Fanuilh killed her. No recriminations, no heaping on of guilt. She could never reveal what he had done, what he had allowed to happen.
He could not decide how he should feel, and, for safety's sake, felt guilty.
Chapter 15
BOULT RETURNED QUICKER than Liam had expected, but without the Aedile. Coeccias, he explained, had gone to get Viyescu, and sent him back to help, if he could.
There was little for him to do. Necquer had gotten rid of everything in his stomach but was wracked by dry heaves, and his breathing was still labored. Liam held him around the waist and shrugged at the Guardsman, who set himself to brushing the broken glass and wood into a pile with his foot. The window had no shutters, and the rain still blew in.
Taking the lantern, Boult edged towards the windowsill, and risked a soaking by leaning far out. He dangled the lantern below him, turning his head this way and that. When he ducked back in, Liam was looking at him.

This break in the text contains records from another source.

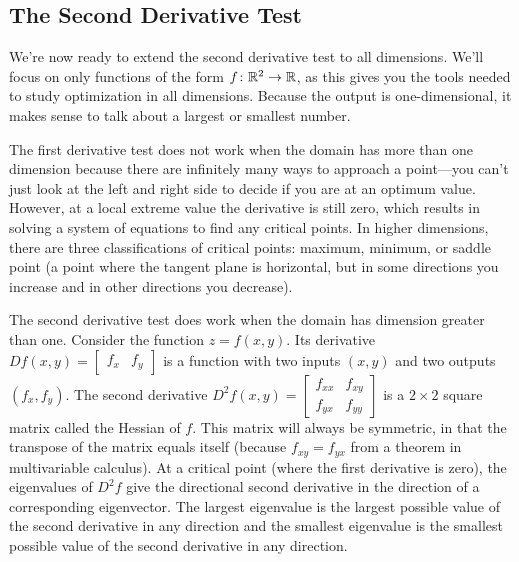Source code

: \subsection{The Second Derivative Test}
We're now ready to extend the second derivative test to all dimensions. We'll focus on only functions of the form $f\colon{\ensuremath{\mathbb{R}}}^2\to{\ensuremath{\mathbb{R}}}$, as this gives you the tools needed to study optimization in all dimensions. Because the output is one-dimensional, it makes sense to talk about a largest or smallest number.

The first derivative test does not work when the domain has more than one dimension because there are infinitely many ways to approach a point---you can't just look at the left and right side to decide if you are at an optimum value. 
However, at a local extreme value the derivative is still zero, which results in solving a system of equations to find any critical points. 
In higher dimensions, there are three classifications of critical points: maximum, minimum, or saddle point (a point where the tangent plane is horizontal, but in some directions you increase and in other directions you decrease). 

The second derivative test does work when the domain has dimension greater than one. Consider the function $z=f(x,y)$. 
Its derivative $Df(x,y) = \begin{bmatrix}f_x&f_y\end{bmatrix}$ is a function with two inputs $(x,y)$ and two outputs $(f_x,f_y)$. 
The second derivative {$D^2f (x,y)= \begin{bmatrix}f_{xx}&f_{xy}\\f_{yx}&f_{yy}\end{bmatrix} $} is a {$2\times 2$} square matrix called the Hessian of $f$. 
This matrix will always be symmetric, in that the transpose of the matrix equals itself (because $f_{xy}=f_{yx}$ from a theorem in multivariable calculus).  
At a critical point (where the first derivative is zero), the eigenvalues of $D^2f$ give the directional second derivative in the direction of a corresponding eigenvector. 
The largest eigenvalue is the largest possible value of the second derivative in any direction and the smallest eigenvalue is the smallest possible value of the second derivative in any direction.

"She lit not on the ground," the Guardsman said in simple explanation, with yet another shrug.
The idea horrified Liam, but he did not let it show. What would Fanuilh do with her?
Coeccias arrived then, followed by Viyescu, who was carrying a bulging satchel. He did not seem in the least surprised when he saw Necquer's state, but darted ahead of the Aedile and took charge of the situation. They laid Necquer out on the bed at his orders, and then Liam stood aside as the druggist removed several flasks and twists of paper from his satchel.
Concentrating on Necquer, Viyescu kept his head down, as though unwilling to recognize the others around him. Liam kept his eyes and thoughts on the merchant as well, though he spoke a little to Coeccias.
"Boult explained?" he asked without turning his head.